By Kaitlin Wright
The 1980s documentary Who Killed Vincent Chin? was structured in such away that allowed for critical thought on the social issues at hand. Bill Nichols in Historical Consciousness and the Viewer: Who Killed Vincent Chin? describes the film’s organization as “collage structure.” In this definition, he is referring to the clips of material from various sources that are joined together to “narrate” the story. There is no true narrator present in this documentary, so the film is driven by various interviews, news clips, etc. This structure, as previously mentioned, encourages the audience to “actively make connections left unstated by the film” (Nichols). It doesn’t blatantly spell out the issues of racism and the failure of our justice system, but it does steer the viewer in that direction of thought. I found it interesting that Nichols observed the documentary as providing a “will to transform.” The film was used to open the eyes of the population to the unfair nature of the Vincent Chin case and perhaps inspired impetus for change.
To set up the documentary in time and space, and to allude to a motive for the beating of Vincent Chin, the documentary leads with an explanation of the city trying to deal with a high unemployment rate caused by overseas automobile makers. It sets up the story to show that the city was angry; for instance the film shows images of workers smashing a Japanese car. Once we have established that tensions were high, we start to learn a little bit more about the night of the beating. When the attacker, Ron Ebens, is interviewed in his home, he does not see himself at fault for the death of Vincent Chin. As described by Nichols, Ebens defense is a “refusal to see” that he consciously and maliciously murdered Chin. Ebens says, “it was like this was ordained to be, I guess it just happened.” By pulling phrases like this out of his testimony, the documentary directors shed a somewhat irrational light on Ebens thought process. We, as viewers, are then given the job to sift through what he thinks is legitimate reasoning and actually determine the truth that Ebens is holding back.

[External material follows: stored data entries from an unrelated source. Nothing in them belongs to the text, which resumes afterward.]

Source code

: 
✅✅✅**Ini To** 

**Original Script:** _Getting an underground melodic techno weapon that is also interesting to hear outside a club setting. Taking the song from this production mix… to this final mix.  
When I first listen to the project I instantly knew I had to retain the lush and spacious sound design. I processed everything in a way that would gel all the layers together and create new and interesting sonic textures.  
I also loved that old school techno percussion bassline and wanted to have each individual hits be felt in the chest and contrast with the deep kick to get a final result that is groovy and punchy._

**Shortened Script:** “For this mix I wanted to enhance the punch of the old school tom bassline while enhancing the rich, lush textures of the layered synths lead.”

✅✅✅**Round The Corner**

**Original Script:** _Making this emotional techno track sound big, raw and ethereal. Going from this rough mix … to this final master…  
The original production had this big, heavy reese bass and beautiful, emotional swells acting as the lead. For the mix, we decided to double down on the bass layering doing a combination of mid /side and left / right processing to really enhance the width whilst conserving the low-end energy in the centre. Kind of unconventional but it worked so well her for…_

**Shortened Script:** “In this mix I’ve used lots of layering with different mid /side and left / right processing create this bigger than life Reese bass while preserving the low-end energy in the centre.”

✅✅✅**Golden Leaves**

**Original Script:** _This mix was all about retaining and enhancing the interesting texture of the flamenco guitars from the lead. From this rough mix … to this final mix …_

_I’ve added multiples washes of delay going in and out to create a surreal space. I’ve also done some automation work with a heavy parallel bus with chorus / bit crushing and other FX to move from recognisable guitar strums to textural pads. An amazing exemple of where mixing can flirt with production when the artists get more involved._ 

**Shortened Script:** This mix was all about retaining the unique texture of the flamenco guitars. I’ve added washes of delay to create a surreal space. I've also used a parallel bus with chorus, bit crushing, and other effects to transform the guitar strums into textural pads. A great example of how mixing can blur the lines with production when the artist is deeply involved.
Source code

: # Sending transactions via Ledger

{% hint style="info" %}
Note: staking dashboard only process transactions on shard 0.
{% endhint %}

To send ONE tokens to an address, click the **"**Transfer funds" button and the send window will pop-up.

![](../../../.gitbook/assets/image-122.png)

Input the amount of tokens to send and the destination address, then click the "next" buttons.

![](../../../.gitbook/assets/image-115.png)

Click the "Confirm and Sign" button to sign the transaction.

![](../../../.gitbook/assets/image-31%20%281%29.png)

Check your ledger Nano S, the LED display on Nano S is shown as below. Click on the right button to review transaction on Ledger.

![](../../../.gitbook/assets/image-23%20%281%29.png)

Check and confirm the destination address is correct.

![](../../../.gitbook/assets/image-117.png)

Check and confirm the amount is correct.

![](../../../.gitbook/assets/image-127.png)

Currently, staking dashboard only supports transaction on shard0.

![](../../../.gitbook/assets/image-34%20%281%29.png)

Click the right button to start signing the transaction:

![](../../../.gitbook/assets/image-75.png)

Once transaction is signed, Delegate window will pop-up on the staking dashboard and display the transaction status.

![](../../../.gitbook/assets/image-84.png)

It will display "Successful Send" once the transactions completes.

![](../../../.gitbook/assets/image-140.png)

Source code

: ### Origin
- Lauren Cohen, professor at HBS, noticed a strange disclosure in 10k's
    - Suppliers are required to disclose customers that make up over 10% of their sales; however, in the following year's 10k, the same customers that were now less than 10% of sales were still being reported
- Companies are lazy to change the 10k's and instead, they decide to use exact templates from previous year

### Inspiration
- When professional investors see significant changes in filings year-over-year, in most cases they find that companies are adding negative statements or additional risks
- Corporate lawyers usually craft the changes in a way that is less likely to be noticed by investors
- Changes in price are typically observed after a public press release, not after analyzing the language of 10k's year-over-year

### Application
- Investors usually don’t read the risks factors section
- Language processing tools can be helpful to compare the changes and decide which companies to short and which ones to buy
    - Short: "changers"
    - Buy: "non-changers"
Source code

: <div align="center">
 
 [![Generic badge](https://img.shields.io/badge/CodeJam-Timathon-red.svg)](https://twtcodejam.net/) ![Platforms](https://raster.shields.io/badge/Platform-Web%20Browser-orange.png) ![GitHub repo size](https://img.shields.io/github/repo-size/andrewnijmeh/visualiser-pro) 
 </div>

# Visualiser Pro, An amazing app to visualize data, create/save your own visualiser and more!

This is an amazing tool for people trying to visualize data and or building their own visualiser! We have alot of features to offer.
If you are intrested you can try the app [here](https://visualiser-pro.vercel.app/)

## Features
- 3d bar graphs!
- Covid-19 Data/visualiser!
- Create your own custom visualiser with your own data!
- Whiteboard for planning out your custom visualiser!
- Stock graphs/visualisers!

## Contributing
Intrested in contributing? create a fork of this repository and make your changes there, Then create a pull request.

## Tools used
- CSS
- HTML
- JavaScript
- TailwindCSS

Although statements from Ebens such as, “I didn’t do it on purpose… I didn’t walk up and shoot someone” don’t make sense, I think that there is a greater social consciousness that we have to remind ourselves of. The way that Asian Americans like Vincent Chin were treated at large provides scores of ambiguous and probably repressed opinions towards this minority population. What I mean to say is that what Ebens did was wrong, but the way the court handled the trial and punishment of Ebens highlights an inconsistency in American thought when it comes to protecting Asian Americans. Glen Mimura in Ghostlife of 3rd Cinema writes that “American have placed Asians “within” the U.S. … yet linguistically, culturally, racially marked Asians as “foreign” and “outside” the national polity” (Mimura 16). Vincent Chin appeared to be a well-assimilated Asian American citizen, but popular cultural thought had him ear-marked, consciously, or not, as an “other”. As seen in the Vincent Chin court case, there appears to be an uneven distribution of “power, resources and opportunities in modern society” (Mimura 11). Labeled as perpetual foreigners prevented the Asian American community in Detroit to persuade their case, even though, above the question of race, Vincent Chin’s human rights were taken away from him and handed right over to Ron Ebens.